REST API — aggregations

Header

Use the pencil to edit title, status, priority, and owner. Changing status auto-prepends a changelog entry.

Why

Roughly 17% of realistic queries against the substrate (11 of 64 in
the https://docs.usejosh.com/operations/query-coverage/ analysis) are analytical:
counts, top-N rankings, group-by-and-tally, time-bucket histograms.
Examples that drove this spec:

- "Top 20 LDA registrants by total disclosed spending in 2025."
- "How many bills did each freshman House member introduce in the
119th Congress, ranked?"
- "Top 10 federal agencies by number of final rules published in 2025."
- "Monthly volume of bills mentioning 'AI' from 2018 through today."
- "What percent of roll-call votes in the 118th Senate were party-line?"

The substrate has the data. The current API surface (ID lookup,
list, search) doesn't expose it. Agents asked these questions today
would have to paginate through every record and count in their head
— wrong shape at the corpus's v1 scale (millions of rows), and a
great way to OOM the 32 GB host with naive pagination.

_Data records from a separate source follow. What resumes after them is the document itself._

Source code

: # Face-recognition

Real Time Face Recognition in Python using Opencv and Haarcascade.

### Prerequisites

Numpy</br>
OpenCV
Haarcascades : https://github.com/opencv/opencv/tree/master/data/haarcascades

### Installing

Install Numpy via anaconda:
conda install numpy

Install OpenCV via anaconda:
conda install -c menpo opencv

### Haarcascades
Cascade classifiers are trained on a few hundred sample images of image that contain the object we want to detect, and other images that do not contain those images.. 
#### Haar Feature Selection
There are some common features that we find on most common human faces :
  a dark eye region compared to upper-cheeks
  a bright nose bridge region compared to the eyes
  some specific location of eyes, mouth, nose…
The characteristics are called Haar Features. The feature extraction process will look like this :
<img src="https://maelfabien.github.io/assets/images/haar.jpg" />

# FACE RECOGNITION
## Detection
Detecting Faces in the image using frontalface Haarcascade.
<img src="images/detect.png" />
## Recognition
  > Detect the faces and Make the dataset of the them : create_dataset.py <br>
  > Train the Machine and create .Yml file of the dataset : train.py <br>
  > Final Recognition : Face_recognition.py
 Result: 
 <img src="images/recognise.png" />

This spec adds declarative aggregate parameters to existing list
endpoints — Stripe/GitHub/Algolia faceting style, not arbitrary SQL.
Bounded by design: every aggregate query carries a result-size cap,
a query-cost ceiling, and a hard timeout. The substrate stays
memory-safe; the agent gets analytical answers in one call.

User stories

As a lobbyist, I want to call `GET /v1/lda-filings?aggregate=sum&sum_field=spend_amount&group_by=registrant_name&top=20&year=2025` so that I get the top 20 registrants by 2025 spend in one request, not by paginating through 50,000 filings.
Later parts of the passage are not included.